Mataram (NTBSatu) – Hiruk pikuk perpolitikan di Ibukota Provinsi NTB Kota Mataram dinilai tidak sedinamis dari daerah-daerah lainnya. Bahkan, Superioritas dari Walikota Mataram Mohan Roliskana diprediksi akan melawan benda mati atau Peti Kosong.
Pengamat Politik Universitas Mataram Dr Ihsan Hamid mengatakan, sebuah hal yang kontradiktif terjadi di Ibukota Provinsi yang merupakan pusat perpolitikan di NTB.
Tetapi, aktor atau partai politik seakan membiarkan satu kekuatan politik dominan yang menguasai Ibukota.
“Ada pragmatisme dari partai politik yang cenderung mematikan kaderisasinya,” terangnya pada Kamis, 27 Juni 2024.
Hingar bingar persaingan para kandidat masih jauh dari harapan masyarakat. Wajah kandidat yang akan tampil hanya memoles figur lama yang cenderung dikooptasi oleh partai politik untuk menggapai pragmatisme politik.
“Pertanggungjawaban moral partai sudah hilang,” ujarnya.

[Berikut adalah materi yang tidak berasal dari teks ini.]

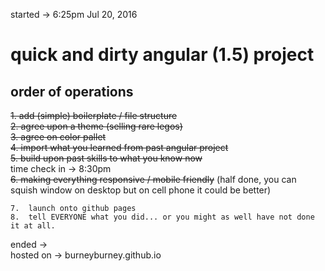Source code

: started -> 6:25pm  Jul 20, 2016  

# quick and dirty angular (1.5) project  

## order of operations

~~1.  add (simple) boilerplate / file structure~~  
~~2.  agree upon a theme (selling rare legos)~~  
~~3.  agree on color pallet~~  
~~4.  import what you learned from past angular project~~  
~~5. build upon past skills to what you know now~~  
time check in -> 8:30pm  
    ~~6.  making everything responsive / mobile friendly~~ (half done, you can squish window on desktop but on cell phone it could be better)

    7.  launch onto github pages
    8.  tell EVERYONE what you did... or you might as well have not done it at all.

ended ->    
hosted on ->  burneyburney.github.io  
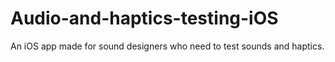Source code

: # Audio-and-haptics-testing-iOS
An iOS app made for sound designers who need to test sounds and haptics.
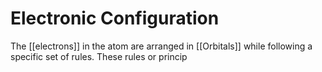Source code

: # Electronic Configuration

The [[electrons]] in the atom are arranged in [[Orbitals]] while following a specific set of rules. These rules or princip
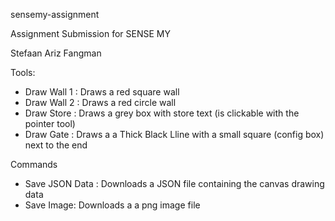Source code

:sensemy-assignment

Assignment Submission for SENSE MY

Stefaan Ariz Fangman

Tools:

- Draw Wall 1 : Draws a red square wall
- Draw Wall 2 : Draws a red circle wall
- Draw Store : Draws a grey box with store text (is clickable with the pointer tool)
- Draw Gate : Draws a a Thick Black Lline with a small square (config box) next to the end

Commands

- Save JSON Data : Downloads a JSON file containing the canvas drawing data
- Save Image: Downloads a a png image file
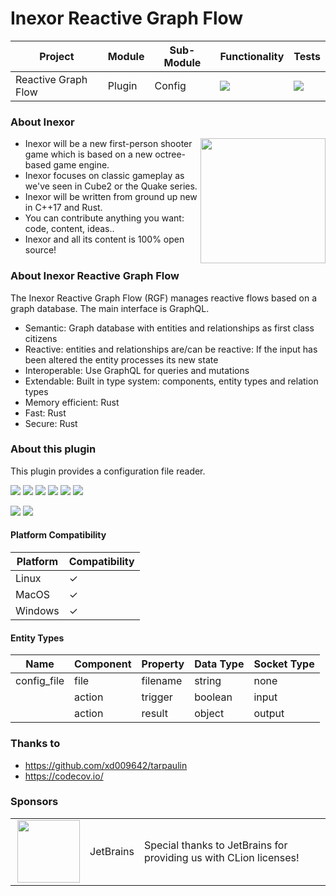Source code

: # Inexor Reactive Graph Flow

| Project             | Module | Sub-Module | Functionality                                                        | Tests                                                                                                                                                    |
|---------------------|--------|------------|----------------------------------------------------------------------|----------------------------------------------------------------------------------------------------------------------------------------------------------|
| Reactive Graph Flow | Plugin | Config     | <img src="https://img.shields.io/badge/state-completed-brightgreen"> | [<img src="https://img.shields.io/codecov/c/github/inexorgame/inexor-rgf-plugin-config">](https://app.codecov.io/gh/inexorgame/inexor-rgf-plugin-config) |

### About Inexor

<a href="https://inexor.org/">
<img align="right" width="200" height="200" src="https://raw.githubusercontent.com/inexorgame/inexor-rgf-plugin-config/main/docs/images/inexor_2.png">
</a>

* Inexor will be a new first-person shooter game which is based on a new octree-based game engine.
* Inexor focuses on classic gameplay as we've seen in Cube2 or the Quake series.
* Inexor will be written from ground up new in C++17 and Rust.
* You can contribute anything you want: code, content, ideas..
* Inexor and all its content is 100% open source!

### About Inexor Reactive Graph Flow

The Inexor Reactive Graph Flow (RGF) manages reactive flows based on a graph database. The main interface is GraphQL.

* Semantic: Graph database with entities and relationships as first class citizens
* Reactive: entities and relationships are/can be reactive: If the input has been altered the entity processes its new state
* Interoperable: Use GraphQL for queries and mutations
* Extendable: Built in type system: components, entity types and relation types
* Memory efficient: Rust
* Fast: Rust
* Secure: Rust

### About this plugin

This plugin provides a configuration file reader.

[<img src="https://img.shields.io/badge/Language-Rust-brightgreen">](https://www.rust-lang.org/)
[<img src="https://img.shields.io/badge/Platforms-Linux%20%26%20Windows-brightgreen">]()
[<img src="https://img.shields.io/github/actions/workflow/status/inexorgame/inexor-rgf-plugin-config/rust.yml">](https://github.com/inexorgame/inexor-rgf-plugin-config/actions?query=workflow%3ARust)
[<img src="https://img.shields.io/github/last-commit/inexorgame/inexor-rgf-plugin-config">]()
[<img src="https://img.shields.io/github/languages/code-size/inexorgame/inexor-rgf-plugin-config">]()
[<img src="https://img.shields.io/codecov/c/github/inexorgame/inexor-rgf-plugin-config">](https://app.codecov.io/gh/inexorgame/inexor-rgf-plugin-config)

[<img src="https://img.shields.io/github/license/inexorgame/inexor-rgf-plugin-config">](https://github.com/inexorgame/inexor-rgf-plugin-config/blob/main/LICENSE)
[<img src="https://img.shields.io/discord/698219248954376256?logo=discord">](https://discord.com/invite/acUW8k7)

#### Platform Compatibility

| Platform | Compatibility |
|----------|---------------|
| Linux    | ✓             |
| MacOS    | ✓             |
| Windows  | ✓             |

#### Entity Types

| Name        | Component | Property  | Data Type | Socket Type |
|-------------|-----------|-----------|-----------|-------------|
| config_file | file      | filename  | string    | none        |
|             | action    | trigger   | boolean   | input       |
|             | action    | result    | object    | output      |

### Thanks to

* https://github.com/xd009642/tarpaulin
* https://codecov.io/

### Sponsors

|                                                                                                                                                                                                                              |           |                                                                   |
|------------------------------------------------------------------------------------------------------------------------------------------------------------------------------------------------------------------------------|-----------|-------------------------------------------------------------------|
| <a href="https://www.jetbrains.com/?from=github.com/inexorgame"><img align="right" width="100" height="100" src="https://raw.githubusercontent.com/inexorgame/inexor-rgf-plugin-config/main/docs/images/icon_CLion.svg"></a> | JetBrains | Special thanks to JetBrains for providing us with CLion licenses! |
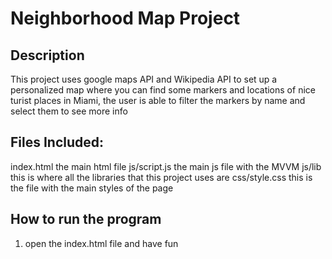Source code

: # Neighborhood Map Project
## Description
This project uses google maps API and Wikipedia API to set up a personalized map where you can find some markers and locations of nice turist places in Miami, the user is able to filter the markers by name and select them to see more info

## Files Included:

index.html the main html file
js/script.js the main js file with the MVVM
js/lib this is where all the libraries that this project uses are
css/style.css this is the file with the main styles of the page

## How to run the program

1. open the index.html file and have fun
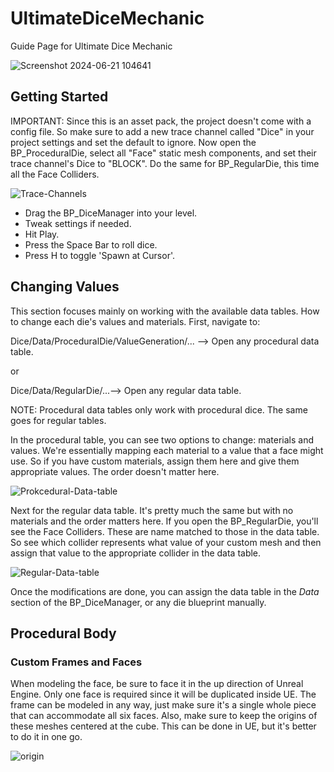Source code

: # UltimateDiceMechanic
Guide Page for Ultimate Dice Mechanic

![Screenshot 2024-06-21 104641](https://github.com/rohithateappple/UltimateDiceMechanic/assets/131531154/0e7ba709-0730-4d75-a166-e2a5c89a53ed)

## Getting Started
IMPORTANT: Since this is an asset pack, the project doesn't come with a config file. So make sure to add a new trace channel called "Dice" in your project settings and set the default to ignore.
Now open the BP_ProceduralDie, select all "Face" static mesh components, and set their trace channel's Dice to "BLOCK". Do the same for BP_RegularDie, this time all the Face Colliders.

![Trace-Channels](https://github.com/rohithateappple/UltimateDiceMechanic/assets/131531154/c688f811-c3c9-4145-aa5e-9780957968f2)

 - Drag the BP_DiceManager into your level.
 - Tweak settings if needed.
 - Hit Play.
 - Press the Space Bar to roll dice.
 - Press H to toggle 'Spawn at Cursor'.

## Changing Values
This section focuses mainly on working with the available data tables. How to change each die's values and materials. First, navigate to:

Dice/Data/ProceduralDie/ValueGeneration/... --> Open any procedural data table.

or

Dice/Data/RegularDie/...--> Open any regular data table.

NOTE: Procedural data tables only work with procedural dice. The same goes for regular tables.

In the procedural table, you can see two options to change: materials and values. We're essentially mapping each material to a value that a face might use.
So if you have custom materials, assign them here and give them appropriate values. The order doesn't matter here.

![Prokcedural-Data-table](https://github.com/rohithateappple/UltimateDiceMechanic/assets/131531154/7191ef9d-a43f-4f1b-8c4e-615762bd449d)

Next for the regular data table. It's pretty much the same but with no materials and the order matters here. If you open the BP_RegularDie, you'll
see the Face Colliders. These are name matched to those in the data table. So see which collider represents what value of your custom mesh and
then assign that value to the appropriate collider in the data table.

![Regular-Data-table](https://github.com/rohithateappple/UltimateDiceMechanic/assets/131531154/2052ba0b-4dec-4fdd-96da-f0c4d912cc17)

Once the modifications are done, you can assign the data table in the *Data* section of the BP_DiceManager, or any die blueprint manually.

## Procedural Body

### Custom Frames and Faces
When modeling the face, be sure to face it in the up direction of Unreal Engine. Only one face is required since it will be duplicated inside UE.
The frame can be modeled in any way, just make sure it's a single whole piece that can accommodate all six faces. Also, make sure to keep the origins of these
meshes centered at the cube. This can be done in UE, but it's better to do it in one go.

![origin](https://github.com/rohithateappple/UltimateDiceMechanic/assets/131531154/8719ee66-90f4-4e7a-9edd-a3479b1404cb)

Sebenarnya, ada figur-figur yang siap melawan dominasi dari Mohan Roliskana, seperti Ketua DPC Gerindra Kota Mataram Abdurrahman, Kader PKS TGH Achmad Mukhlis, juga Putu Selly. Ada juga Sekertaris DPRD Kota Mataram Lalu Arya Dharma.
“Problemnya, mereka belum terlalu dianggap oleh parpol. Bahkan parpol hari ini telah gagal juga melahirkan calon pemimpin,” ujarnya.
Pengamat Kebijakan Publik Dr Adhar Hakim pun turut merespon stagnasi yang terjadi di Kota Mataram. Kepala Ombudsman NTB dua periode itu melihat sejauh ini ada keangkuhan politik yang dipertontonkan oleh aktor politik di Kota Mataram.
“Pelaku politik di Kota ini hanya orang yang sama, tidak ada hal yang konstruktif dalam membangun wajah kota. Baik secara politik maupun dalam aspek lain,” terangnya.
Meski ia mengacungkan jempol pada kepemimpinan Mohan, tetapi Adhar ingin ada kompetitor penantang nantinya. Agar tarung ide dan gagasan bisa lebih hidup dan banyak pilihan.
“Ada yang berbeda sehingga masyarakat memiliki pilihan untuk menentukan nasibnya lima tahun kedepan,” ujarnya.
Pada Pilkada ke depan, Ia berharap ada figur-figur yang berpikir out of the box, yang tidak terpaku pada birokrasi yang kaku.
“Seperti sosok ibu Tri Risma Harini, bahkan beliau tanda tangan di jalan bukan di kantor. Itulah yang kita ingin berpikir di luar pakem birokrasi,” tandasnya.